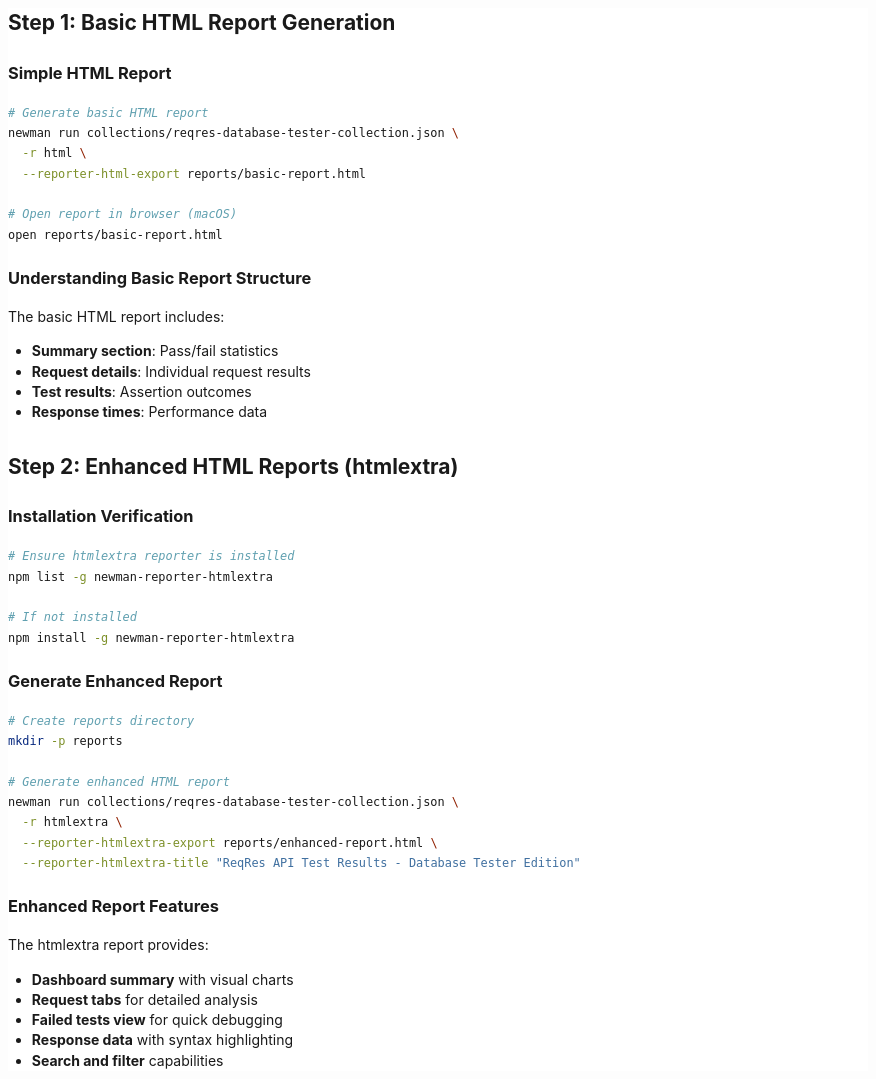 ## Step 1: Basic HTML Report Generation

### Simple HTML Report

```bash
# Generate basic HTML report
newman run collections/reqres-database-tester-collection.json \
  -r html \
  --reporter-html-export reports/basic-report.html

# Open report in browser (macOS)
open reports/basic-report.html
```

### Understanding Basic Report Structure

The basic HTML report includes:
- **Summary section**: Pass/fail statistics
- **Request details**: Individual request results
- **Test results**: Assertion outcomes
- **Response times**: Performance data

## Step 2: Enhanced HTML Reports (htmlextra)

### Installation Verification

```bash
# Ensure htmlextra reporter is installed
npm list -g newman-reporter-htmlextra

# If not installed
npm install -g newman-reporter-htmlextra
```

### Generate Enhanced Report

```bash
# Create reports directory
mkdir -p reports

# Generate enhanced HTML report
newman run collections/reqres-database-tester-collection.json \
  -r htmlextra \
  --reporter-htmlextra-export reports/enhanced-report.html \
  --reporter-htmlextra-title "ReqRes API Test Results - Database Tester Edition"
```

### Enhanced Report Features

The htmlextra report provides:
- **Dashboard summary** with visual charts
- **Request tabs** for detailed analysis
- **Failed tests view** for quick debugging
- **Response data** with syntax highlighting
- **Search and filter** capabilities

WHAT IS REQUIRED —
Go through the entries and return each line where the word "with" occurs.

REPLY TO THE EXERCISE —
- **Dashboard summary** with visual charts
- **Response data** with syntax highlighting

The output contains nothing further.